Program Structure

Module 1: Why Satellites Matter for Climate and Disasters

• Earth observation as a “global sensor network”: coverage, consistency, and repeatability.
• Climate monitoring vs disaster response: long-term trends vs rapid situational awareness.
• Key use cases: drought, heatwaves, floods, wildfires, cyclones, coastal change.
• What satellites can’t do alone: ground truthing and local context needs.

Module 2: Satellite Basics (Orbits, Swaths, and Revisit)

• Orbit types: LEO vs GEO and what each is good for (overview).
• Revisit time and temporal resolution: why “how often” matters.
• Spatial resolution vs coverage trade-off: city-scale vs regional/global monitoring.
• Sensor footprints, swaths, and mosaicking concepts.

Module 3: Sensors and What They Measure

• Optical imaging: land cover, vegetation, water, and visible impacts.
• Thermal sensing: land surface temperature and heat stress indicators.
• Microwave sensing: precipitation and soil moisture concepts (overview).
• Radar (SAR): imaging through clouds/smoke and day-night capability.
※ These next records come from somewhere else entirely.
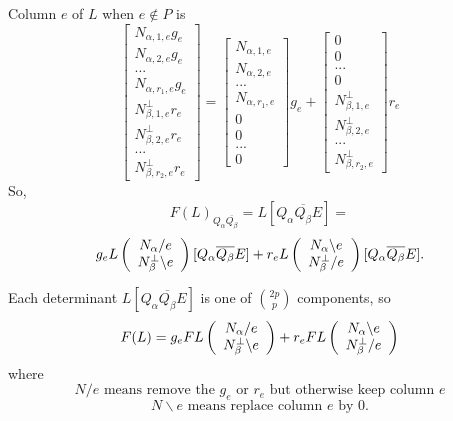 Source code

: \documentclass{beamer}
\begin{document}
\begin{frame}
  Column $e$ of $L$ when $e\not\in P$ is
\[
\left[\begin{array}{c}
    N_{\alpha,1,e}g_e\\
    N_{\alpha,2,e}g_e\\
    ...\\
    N_{\alpha,r_1,e}g_e\\
    N_{\beta,1,e}^\perp r_e\\
    N_{\beta,2,e}^\perp r_e\\
    ...\\
    N_{\beta,r_2,e}^\perp r_e
  \end{array}\right]
=
\left[\begin{array}{c}
    N_{\alpha,1,e}\\
    N_{\alpha,2,e}\\
    ...\\
    N_{\alpha,r_1,e}\\
    0\\
    0\\
    ...\\
    0
  \end{array}\right]g_e
+
\left[\begin{array}{c}
    0\\
    0\\
    ...\\
    0\\
    N_{\beta,1,e}^\perp \\
    N_{\beta,2,e}^\perp\\
    ...\\
    N_{\beta,r_2,e}^\perp
  \end{array}\right]r_e
\]
So, 
\[
F(L)_{Q_\alpha \overline{Q_\beta} } = L[Q_\alpha \overline{Q_\beta} E ] =
\]
\[
g_eL\left(\begin{array}{c} N_{\alpha}/e\\ N_{\beta}^{\perp}\backslash e \end{array} \right)[Q_\alpha \overline{Q_\beta} E]
+
r_eL\left(\begin{array}{c} N_{\alpha}\backslash e\\ N_{\beta}^{\perp}/e \end{array} \right)[Q_\alpha \overline{Q_\beta} E].
\]
\end{frame}

\begin{frame}
  Each determinant $L[Q_\alpha \overline{Q_\beta} E]$ is one of $\binom{2p}{p}$ components, so
  \[
  F(L) =
  g_eFL\left(\begin{array}{c} N_{\alpha}/e\\ N_{\beta}^{\perp}\backslash e \end{array} \right)
+
r_eFL\left(\begin{array}{c} N_{\alpha}\backslash e\\ N_{\beta}^{\perp}/e \end{array} \right)
\]
where
\[
N/e \text{\ means remove the\ } g_e \text{\ or\ } r_e \text{\ but otherwise keep column\ }e
\]
\[
N\backslash e \text{\ means replace column\ }e\text{\ by\ }0.
\]
\end{frame}
\end{document}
Module 4: Resolution, Calibration, and Data Quality

• Spatial, temporal, spectral, and radiometric resolution—simple interpretation.
• Atmospheric effects and clouds: why preprocessing matters.
• Georeferencing basics: aligning layers correctly for mapping.
• Uncertainty and error sources: how to communicate confidence responsibly.

Module 5: Satellite Products for Climate Monitoring

• Vegetation and drought indicators: NDVI/EVI concepts and anomaly mapping.
• Land surface temperature and urban heat island monitoring.
• Snow/ice and water resources: seasonal monitoring concepts.
• Sea level/coastal change overview: shoreline change and storm surge context.

Module 6: Flood Monitoring and Rapid Mapping

• Flood extent mapping: optical vs SAR approaches and when to use each.
• Pre-event and post-event comparison: change detection concept.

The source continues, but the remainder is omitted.